Floyd algorithm problem Floyd cuda implementation getting wrong results.

Hi guys, I tried to implement the Floyd algorithm, but somehow I am not getting the right results. When I compare the results in a matrix(d_predMatrix) containing the predecessors of the paths calculated by my cuda floyd algorithm with the ones thrown by the secuencial floyd algorithm they are not always the same, and sometimes they are equal, I am thinking that perhaps it could be that kernel launches are executed asynchronously, but I tested with the function cudaThreadSynchronize() before checking for errors in the kernel launch, but I still have wrong results and with a little more time delay… so, could anybody point me out what am I missing here, cause I must be doing something wrong. I really will appreciate your help. my code is as follows:

CPU

[codebox] //N: number of vertices in the graph

    //d_weightMatrix and d_predMatrix are 1D matrices of size N*N

dimBlock.x = min(16,N);

dimBlock.y = dimBlock.x;

dimGrid.x = (int)ceil((float)N/dimBlock.x);

dimGrid.y = dimGrid.x;

for(int u = 0; u < N ; u++)

{

	floyd<<< dimGrid, dimBlock >>>(d_weightMatrix, d_predMatrix, N,u);

	checkCUDAError("Error executing kernel\n");

}[/codebox]

GPU

[codebox]//Kernel

global void floyd(float* weight, int* pred, int N, int u)

{

unsigned int v = __mul24(blockDim.x,blockIdx.x) + threadIdx.x;

unsigned int w = __mul24(blockDim.y,blockIdx.y) + threadIdx.y;

if(v!=w && w!=u && v!=u && v < N && u < N && w < N)

{

	if(weight[v*N + w] > weight[v*N + u] + weight[u*N + w])

	{

		weight[v*N + w] = weight[v*N + u] + weight[u*N + w];

		pred[v*N + w] = u;

	}

}

}

[/codebox]

i only took a quick look but i can think of a couple of reasons for different results:

  1. if the differences are small then it is do to floating point error. nothing much to do about it, really shouldn’t matter.
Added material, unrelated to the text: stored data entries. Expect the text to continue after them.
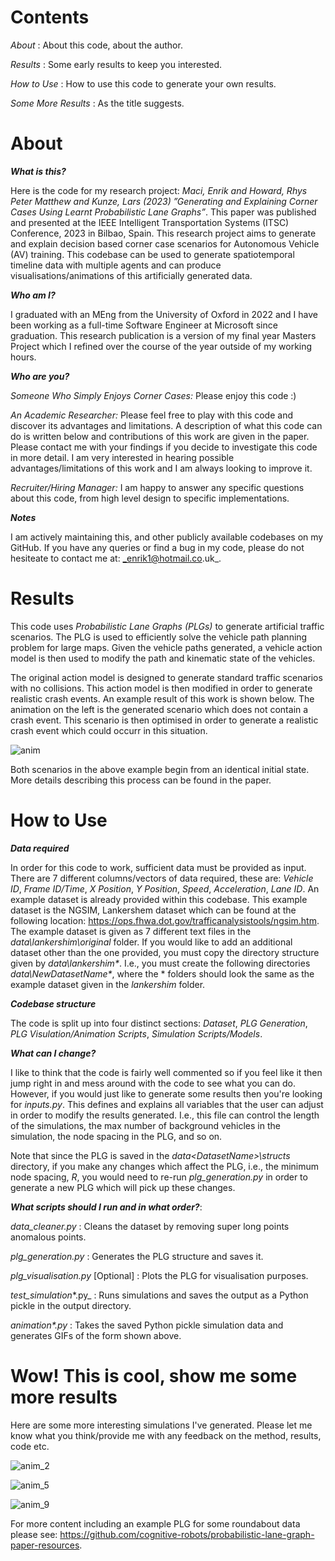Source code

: # Contents

_About_ : About this code, about the author.

_Results_ : Some early results to keep you interested.

_How to Use_ : How to use this code to generate your own results.

_Some More Results_ : As the title suggests.

# About

**_What is this?_**

Here is the code for my research project: _Maci, Enrik and Howard, Rhys Peter Matthew and Kunze, Lars (2023) ”Generating and Explaining Corner Cases Using Learnt Probabilistic Lane Graphs”_. This paper was published and presented at the IEEE Intelligent Transportation Systems (ITSC) Conference, 2023 in Bilbao, Spain. This research project aims to generate and explain decision based corner case scenarios for Autonomous Vehicle (AV) training. This codebase can be used to generate spatiotemporal timeline data with multiple agents and can produce visualisations/animations of this artificially generated data.

**_Who am I?_**

I graduated with an MEng from the University of Oxford in 2022 and I have been working as a full-time Software Engineer at Microsoft since graduation. This research publication is a version of my final year Masters Project which I refined over the course of the year outside of my working hours.

**_Who are you?_**

_Someone Who Simply Enjoys Corner Cases:_ Please enjoy this code :)

_An Academic Researcher:_ Please feel free to play with this code and discover its advantages and limitations. A description of what this code can do is written below and contributions of this work are given in the paper. Please contact me with your findings if you decide to investigate this code in more detail. I am very interested in hearing possible advantages/limitations of this work and I am always looking to improve it.

_Recruiter/Hiring Manager:_ I am happy to answer any specific questions about this code, from high level design to specific implementations.

**_Notes_**

I am actively maintaining this, and other publicly available codebases on my GitHub. If you have any queries or find a bug in my code, please do not hesiteate to contact me at: _enrik1@hotmail.co.uk_.

# Results

This code uses _Probabilistic Lane Graphs (PLGs)_ to generate artificial traffic scenarios. The PLG is used to efficiently solve the vehicle path planning problem for large maps. Given the vehicle paths generated, a vehicle action model is then used to modify the path and kinematic state of the vehicles.

The original action model is designed to generate standard traffic scenarios with no collisions. This action model is then modified in order to generate realistic crash events. An example result of this work is shown below. The animation on the left is the generated scenario which does not contain a crash event. This scenario is then optimised in order to generate a realistic crash event which could occurr in this situation.

![anim](https://github.com/enrikmaci4/probabilistic-lane-graph-project/assets/102254720/3e04f71d-2918-4925-9b35-962f93772b27)

Both scenarios in the above example begin from an identical initial state. More details describing this process can be found in the paper.

# How to Use

**_Data required_**

In order for this code to work, sufficient data must be provided as input. There are 7 different columns/vectors of data required, these are: _Vehicle ID_, _Frame ID/Time_, _X Position_, _Y Position_, _Speed_, _Acceleration_, _Lane ID_. An example dataset is already provided within this codebase. This example dataset is the NGSIM, Lankershem dataset which can be found at the following location: https://ops.fhwa.dot.gov/trafficanalysistools/ngsim.htm. The example dataset is given as 7 different text files in the _data\lankershim\original_ folder. If you would like to add an additional dataset other than the one provided, you must copy the directory structure given by _data\lankershim\*_. I.e., you must create the following directories _data\NewDatasetName\*_, where the * folders should look the same as the example dataset given in the _lankershim_ folder.

**_Codebase structure_**

The code is split up into four distinct sections: _Dataset_, _PLG Generation_, _PLG Visulation/Animation Scripts_, _Simulation Scripts/Models_.

**_What can I change?_**

I like to think that the code is fairly well commented so if you feel like it then jump right in and mess around with the code to see what you can do. However, if you would just like to generate some results then you're looking for _inputs.py_. This defines and explains all variables that the user can adjust in order to modify the results generated. I.e., this file can control the length of the simulations, the max number of background vehicles in the simulation, the node spacing in the PLG, and so on.

Note that since the PLG is saved in the _data\<DatasetName>\structs_ directory, if you make any changes which affect the PLG, i.e., the minimum node spacing, _R_, you would need to re-run _plg_generation.py_ in order to generate a new PLG which will pick up these changes.

**_What scripts should I run and in what order?_**:

_data_cleaner.py_ : Cleans the dataset by removing super long points anomalous points.

_plg_generation.py_ : Generates the PLG structure and saves it.

_plg_visualisation.py_ [Optional] : Plots the PLG for visualisation purposes.

_test_simulation_*.py_ : Runs simulations and saves the output as a Python pickle in the output directory.

_animation*.py_ : Takes the saved Python pickle simulation data and generates GIFs of the form shown above.

# Wow! This is cool, show me some more results

Here are some more interesting simulations I've generated. Please let me know what you think/provide me with any feedback on the method, results, code etc.

![anim_2](https://github.com/enrikmaci4/probabilistic-lane-graph-project/assets/102254720/fa349769-8c02-4c7a-acf1-14d90f29bdcd)

![anim_5](https://github.com/enrikmaci4/probabilistic-lane-graph-project/assets/102254720/7323fb97-8332-41d0-966c-cffa846b5ee0)

![anim_9](https://github.com/enrikmaci4/probabilistic-lane-graph-project/assets/102254720/c2ba24bc-90ea-43c7-8d9a-3adad12f8907)

For more content including an example PLG for some roundabout data please see: https://github.com/cognitive-robots/probabilistic-lane-graph-paper-resources.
  2. you are writing to the same spot in global memory twice, overwriting one result with another.(not sure of this you should check it out)

compile your code with emu debug, and start comparing the results from the cpu and gpu one at a time, then you will see were it falls apart.

Well in Debug Emulation everything works out perfect, no matter how big I create the matrix is always correct, that’s why I thought it could be that when I am calling the kernel and passing in the parameters a intermediary the next call to the other kernel in the loop depends on the results of the execution of the last one so if they are running concurrently I get wrong results, and this doesn’t happen in the emulation mode.

I will make a test with an matrix of integer instead of floats to discard floating point errors, thanks a lot for the hints!
I will post the results back.

Debug (emulation) actually runs on the CPU - hence the float results are almost the same as on the original code (without CUDA)

Furthermore the threads are more “ordered” and obviously aint running in thousands like on the GPU (in release) and therefore many times

debug(emulation) will hide different threads writing to the same place, race conditions etc…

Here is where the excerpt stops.